Diese Pflanze blüht noch im November auf den Gräbern, verbindet Hell und Dunkel und lässt an Verlust und Ausklang denken: „Ein Hauch von Heidekraut für Witold“ nannte (übersetzt) der ungarische Komponist György Kurtág 1994 den musikalischen Nachruf auf seinen polnischen Kollegen Lutosławski. Original für Klavier geschrieben wurde das knapp dreiminütige Stück, nun in einer Fassung für Zymbal, von Luigi Gaggero vorgetragen, zum nachdenklich solistischen Auftakt eines intensiv empfundenen Konzertprogramms der Bamberger Symphoniker.
Ausklang auch deshalb, weil das Orchester-Management an Stelle der ursprünglich zugelassenen 200 Hörer nach Überschreiten einer weiteren Pandemie-Schwelle in Bamberg nur noch 50 Teilnehmern im Keilberth-Saal das Hörerlebnis erlauben konnte. Immerhin stemmte das Ensemble am Wochenende meisterhaft sechs solcher Konzerttermine; doch danach müssen die Notenmappen in einem zweiten kulturellen Lockdown für mindestens vier Wochen geschlossen bleiben. Die Bestürzung über den erneuten Verlust des musikalischen (Er‑)Lebens war geradezu mit Händen zu greifen, im Klang zu spüren.

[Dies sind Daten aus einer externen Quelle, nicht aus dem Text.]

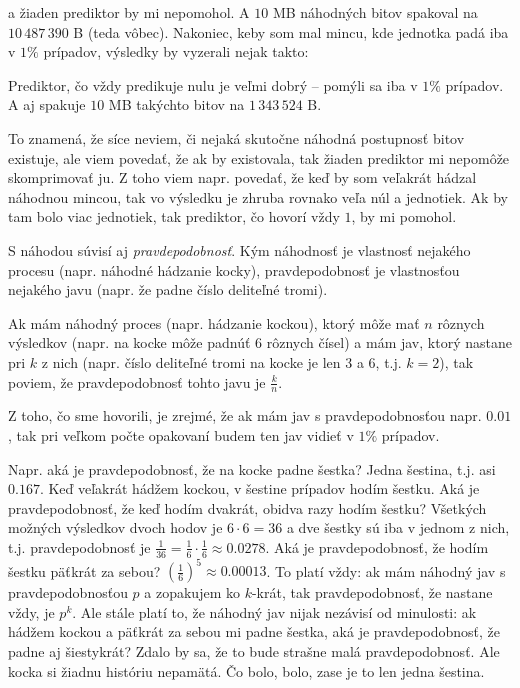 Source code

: a žiaden prediktor by mi nepomohol. A $10$ MB náhodných bitov  spakoval na
$10\,487\,390$  B (teda vôbec). Nakoniec, keby som mal mincu, kde jednotka padá iba v $1\%$
prípadov, výsledky by vyzerali nejak takto:


\centerline{}


Prediktor, čo vždy predikuje nulu je veľmi dobrý -- pomýli sa iba v $1\%$ prípadov. 
A aj  spakuje $10$ MB takýchto bitov na $1\,343\,524$ B.


To znamená, že síce neviem, či nejaká skutočne náhodná postupnosť bitov 
existuje, ale viem povedať, že ak by existovala, tak žiaden prediktor mi
nepomôže skomprimovať
ju.
Z toho viem napr. povedať, že keď by som veľakrát hádzal náhodnou mincou, 
tak vo výsledku je zhruba rovnako
veľa núl a jednotiek. Ak by tam bolo viac jednotiek, tak prediktor, čo hovorí vždy $1$,
by mi pomohol.


S náhodou súvisí aj {\em pravdepodobnosť}. Kým náhodnosť je vlastnosť nejakého procesu
(napr. náhodné hádzanie kocky), pravdepodobnosť je vlastnosťou nejakého javu (napr. že 
padne číslo deliteľné tromi). 


Ak mám náhodný proces (napr. hádzanie kockou), 
ktorý môže mať $n$ rôznych výsledkov (napr. na kocke môže 
padnúť $6$ rôznych čísel) a mám jav, ktorý nastane pri $k$ z nich (napr. číslo deliteľné 
tromi na kocke je len $3$ a $6$, t.j. $k=2$), tak poviem, že pravdepodobnosť tohto javu je
$\frac{k}{n}$.

 
Z toho, čo sme hovorili, je zrejmé, že ak mám jav s pravdepodobnosťou napr. $0.01$,
tak pri veľkom počte opakovaní budem ten jav vidieť v $1\%$ prípadov.


Napr. aká je pravdepodobnosť, že na kocke padne šestka? Jedna šestina, t.j. asi $0.167$. 
Keď veľakrát hádžem kockou,
v šestine prípadov hodím šestku. Aká je pravdepodobnosť, že keď hodím 
dvakrát, obidva razy hodím šestku?
Všetkých možných výsledkov dvoch hodov je $6\cdot 6=36$ a dve šestky sú iba v jednom 
z nich, t.j. pravdepodobnosť je $\frac{1}{36}=\frac{1}{6}\cdot\frac{1}{6}\approx0.0278$. 
Aká je pravdepodobnosť, že hodím šestku päťkrát za sebou? 
$\left(\frac{1}{6}\right)^5\approx0.00013$.
To platí vždy: ak mám náhodný jav s pravdepodobnosťou
$p$ a zopakujem ko $k$-krát, tak pravdepodobnosť, že nastane vždy, je $p^k$.
Ale stále platí to, že náhodný jav nijak nezávisí od minulosti: ak hádžem kockou 
a päťkrát za sebou mi padne šestka, aká je pravdepodobnosť, že padne aj šiestykrát?
Zdalo by sa, že to bude strašne malá pravdepodobnosť. Ale kocka si žiadnu históriu nepamätá.
Čo bolo, bolo, zase je to len jedna šestina.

Dabei gab es genügend Anlass für Vergnügen: zum zweiten Mal gastierte die kanadische Sopranistin Barbara Hannigan beim Orchester. Hatte sie vor zwei Jahren virtuos in Hans Abrahamsens let me tell you begeistert, war sie nun gleichermaßen mitreißende Leiterin der Symphoniker wie hochsensible Solistin der Liederzyklen im Mittelteil. Ungarische Komponisten standen im Zentrum des Programms: Béla Bartók hat – ähnlich wie später Zoltán Kodály und György Ligeti – als Musikethnologe die Volksmusik seiner Heimat gesammelt und erforscht und daraus bedeutende Inspiration für seine eigene Musiksprache geschöpft. Seine Erste Rhapsodie fügt einige der gesammelten Weisen zusammen, gab dem Konzertmeister Ilian Garnetz viel Raum, im urwüchsigen Stil der Volksgeiger wiegenden Werbetanz ebenso wie kantige Rhythmen des Csárdás in seinem Violinpart zu präsentieren, melodisch schön und oft bis zum Bersten gesteigert. Anstatt Harfe und Klavier fügte Luigi Gaggero wieder die weich irisierenden Klangkristalle des Zymbal ins Geschehen; einem Hackbrett ähnlich wird es mit zwei Klöppeln unterschiedlicher Bespannung bespielt und besitzt in der hell gemaserten Truhenform auch eine Dämpfungsmechanik.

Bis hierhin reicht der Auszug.